[openstack-dev] [all][oslo.db][nova] TL; DR Things everybody should know about Galera
Jay Pipes
jaypipes at gmail.com
Wed Feb 11 20:52:55 UTC 2015
On 02/11/2015 06:34 AM, Attila Fazekas wrote:
> ----- Original Message -----
>> From: "Jay Pipes" <jaypipes at gmail.com>
>> To: "Attila Fazekas" <afazekas at redhat.com>
>> Cc: "OpenStack Development Mailing List (not for usage questions)" <openstack-dev at lists.openstack.org>, "Pavel
>> Kholkin" <pkholkin at mirantis.com>
>> Sent: Tuesday, February 10, 2015 7:32:11 PM
>> Subject: Re: [openstack-dev] [all][oslo.db][nova] TL; DR Things everybody should know about Galera
>>
>> On 02/10/2015 06:28 AM, Attila Fazekas wrote:
>>> ----- Original Message -----
>>>> From: "Jay Pipes" <jaypipes at gmail.com>
>>>> To: "Attila Fazekas" <afazekas at redhat.com>, "OpenStack Development Mailing
>>>> List (not for usage questions)"
>>>> <openstack-dev at lists.openstack.org>
>>>> Cc: "Pavel Kholkin" <pkholkin at mirantis.com>
>>>> Sent: Monday, February 9, 2015 7:15:10 PM
>>>> Subject: Re: [openstack-dev] [all][oslo.db][nova] TL; DR Things everybody
>>>> should know about Galera
>>>>
>>>> On 02/09/2015 01:02 PM, Attila Fazekas wrote:
>>>>> I do not see why not to use `FOR UPDATE` even with multi-writer or
>>>>> Is the retry/swap way really solves anything here.
>>>> <snip>
>>>>> Am I missed something ?
>>>>
>>>> Yes. Galera does not replicate the (internal to InnnoDB) row-level locks
>>>> that are needed to support SELECT FOR UPDATE statements across multiple
>>>> cluster nodes.
>>>
>>> Galere does not replicates the row-level locks created by UPDATE/INSERT ...
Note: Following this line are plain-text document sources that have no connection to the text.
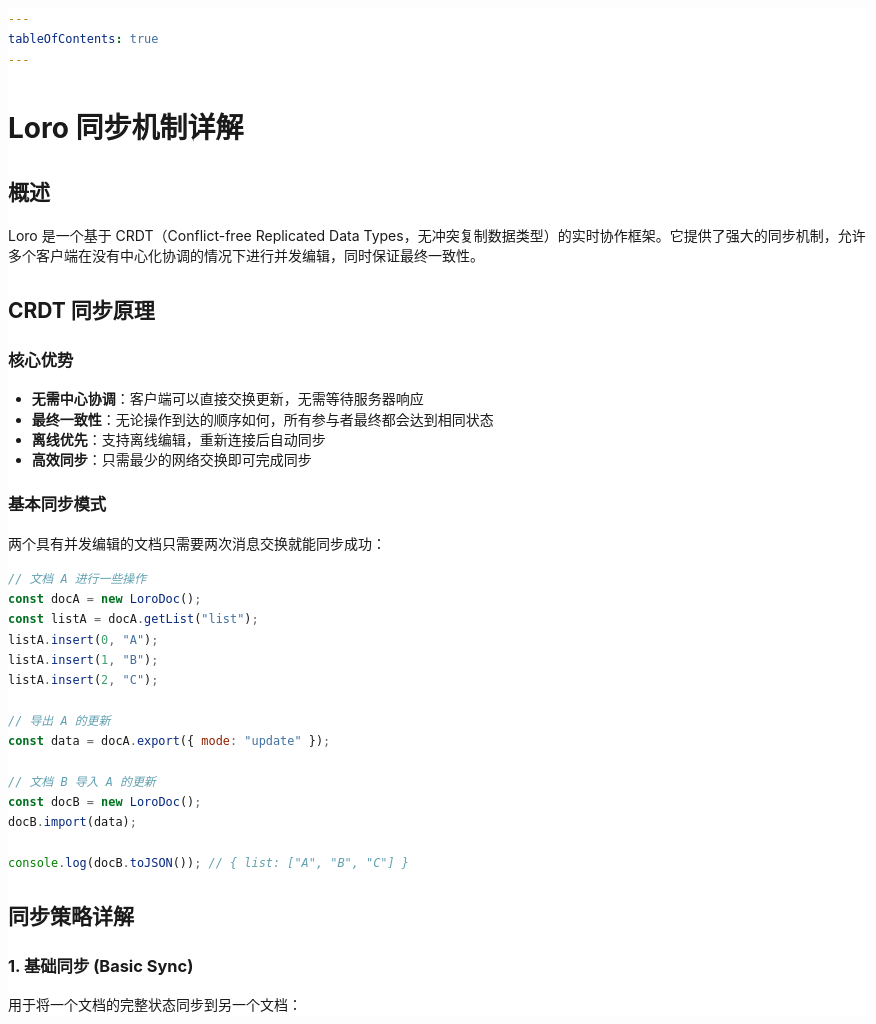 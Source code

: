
```yaml
---
tableOfContents: true
---
```


# Loro 同步机制详解

## 概述

Loro 是一个基于 CRDT（Conflict-free Replicated Data Types，无冲突复制数据类型）的实时协作框架。它提供了强大的同步机制，允许多个客户端在没有中心化协调的情况下进行并发编辑，同时保证最终一致性。

## CRDT 同步原理

### 核心优势

- **无需中心协调**：客户端可以直接交换更新，无需等待服务器响应
- **最终一致性**：无论操作到达的顺序如何，所有参与者最终都会达到相同状态
- **离线优先**：支持离线编辑，重新连接后自动同步
- **高效同步**：只需最少的网络交换即可完成同步

### 基本同步模式

两个具有并发编辑的文档只需要两次消息交换就能同步成功：

```javascript
// 文档 A 进行一些操作
const docA = new LoroDoc();
const listA = docA.getList("list");
listA.insert(0, "A");
listA.insert(1, "B");
listA.insert(2, "C");

// 导出 A 的更新
const data = docA.export({ mode: "update" });

// 文档 B 导入 A 的更新
const docB = new LoroDoc();
docB.import(data);

console.log(docB.toJSON()); // { list: ["A", "B", "C"] }
```

## 同步策略详解

### 1. 基础同步 (Basic Sync)

用于将一个文档的完整状态同步到另一个文档：
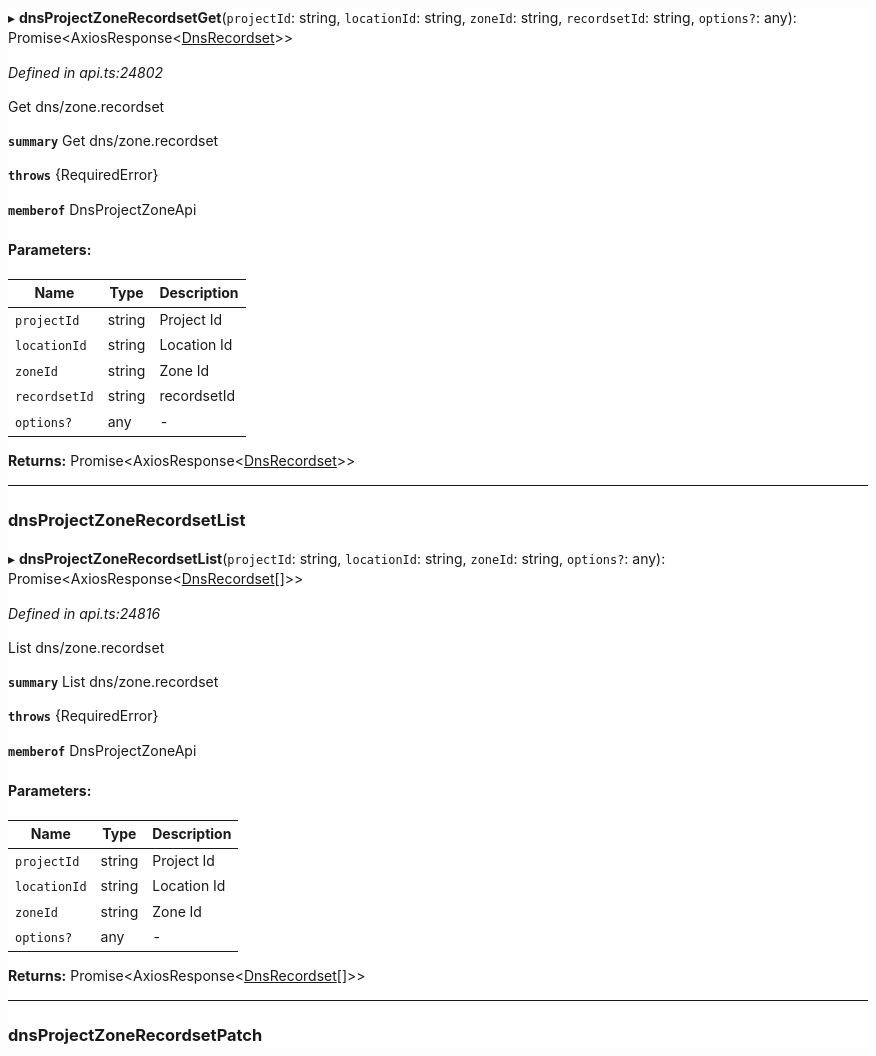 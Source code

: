 ▸ **dnsProjectZoneRecordsetGet**(`projectId`: string, `locationId`: string, `zoneId`: string, `recordsetId`: string, `options?`: any): Promise\<AxiosResponse\<[DnsRecordset](../interfaces/_api_.dnsrecordset.md)>>

*Defined in api.ts:24802*

Get dns/zone.recordset

**`summary`** Get dns/zone.recordset

**`throws`** {RequiredError}

**`memberof`** DnsProjectZoneApi

#### Parameters:

Name | Type | Description |
------ | ------ | ------ |
`projectId` | string | Project Id |
`locationId` | string | Location Id |
`zoneId` | string | Zone Id |
`recordsetId` | string | recordsetId |
`options?` | any | - |

**Returns:** Promise\<AxiosResponse\<[DnsRecordset](../interfaces/_api_.dnsrecordset.md)>>

___

### dnsProjectZoneRecordsetList

▸ **dnsProjectZoneRecordsetList**(`projectId`: string, `locationId`: string, `zoneId`: string, `options?`: any): Promise\<AxiosResponse\<[DnsRecordset](../interfaces/_api_.dnsrecordset.md)[]>>

*Defined in api.ts:24816*

List dns/zone.recordset

**`summary`** List dns/zone.recordset

**`throws`** {RequiredError}

**`memberof`** DnsProjectZoneApi

#### Parameters:

Name | Type | Description |
------ | ------ | ------ |
`projectId` | string | Project Id |
`locationId` | string | Location Id |
`zoneId` | string | Zone Id |
`options?` | any | - |

**Returns:** Promise\<AxiosResponse\<[DnsRecordset](../interfaces/_api_.dnsrecordset.md)[]>>

___

### dnsProjectZoneRecordsetPatch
>>> So what to do with the UPDATE?
>>
>> No, Galera replicates the write sets (binary log segments) for
>> UPDATE/INSERT/DELETE statements -- the things that actually
>> change/add/remove records in DB tables. No locks are replicated, ever.
>
> Galera does not do any replication at UPDATE/INSERT/DELETE time.
>
> $ mysql
> use test;
> CREATE TABLE test (id integer PRIMARY KEY AUTO_INCREMENT, data CHAR(64));
>
> $(echo 'use test; BEGIN;'; while true ; do echo 'INSERT INTO test(data) VALUES ("test");'; done ) | mysql
>
> The writer1 is busy, the other nodes did not noticed anything about the above pending
> transaction, for them this transaction does not exists as long as you do not call a COMMIT.
>
> Any kind of DML/DQL you issue without a COMMIT does not happened in the other nodes perspective.
>
> Replication happens at COMMIT time if the `write sets` is not empty.
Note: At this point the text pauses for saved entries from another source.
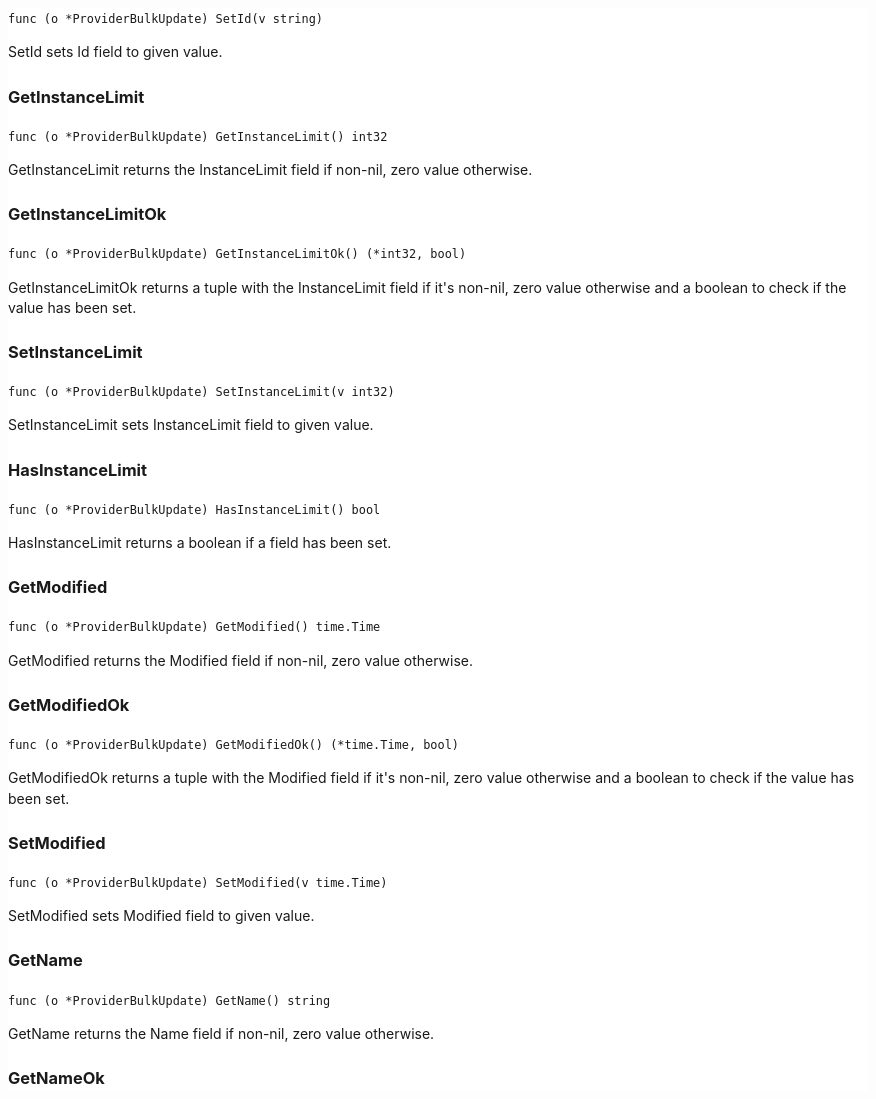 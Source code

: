 `func (o *ProviderBulkUpdate) SetId(v string)`

SetId sets Id field to given value.


### GetInstanceLimit

`func (o *ProviderBulkUpdate) GetInstanceLimit() int32`

GetInstanceLimit returns the InstanceLimit field if non-nil, zero value otherwise.

### GetInstanceLimitOk

`func (o *ProviderBulkUpdate) GetInstanceLimitOk() (*int32, bool)`

GetInstanceLimitOk returns a tuple with the InstanceLimit field if it's non-nil, zero value otherwise
and a boolean to check if the value has been set.

### SetInstanceLimit

`func (o *ProviderBulkUpdate) SetInstanceLimit(v int32)`

SetInstanceLimit sets InstanceLimit field to given value.

### HasInstanceLimit

`func (o *ProviderBulkUpdate) HasInstanceLimit() bool`

HasInstanceLimit returns a boolean if a field has been set.

### GetModified

`func (o *ProviderBulkUpdate) GetModified() time.Time`

GetModified returns the Modified field if non-nil, zero value otherwise.

### GetModifiedOk

`func (o *ProviderBulkUpdate) GetModifiedOk() (*time.Time, bool)`

GetModifiedOk returns a tuple with the Modified field if it's non-nil, zero value otherwise
and a boolean to check if the value has been set.

### SetModified

`func (o *ProviderBulkUpdate) SetModified(v time.Time)`

SetModified sets Modified field to given value.


### GetName

`func (o *ProviderBulkUpdate) GetName() string`

GetName returns the Name field if non-nil, zero value otherwise.

### GetNameOk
We're going in circles here. I was just pointing out that SELECT ... FOR
UPDATE will never replicate anything. INSERT/UPDATE/DELETE statements
will cause a write-set to be replicated (yes, upon COMMIT of the
containing transaction).
Please see my repeated statements in this thread and others that the
compare-and-swap technique is dependent on issuing *separate*
transactions for each SELECT and UPDATE statement...
> When a transaction wins a voting, the other nodes rollbacks all transaction
> which had a local conflicting row lock.
A SELECT statement in a separate transaction does not ever trigger a
ROLLBACK, nor will an UPDATE statement that does not match any rows.
That is IMO how increased throughput is achieved in the compare-and-swap
technique versus the SELECT FOR UPDATE technique.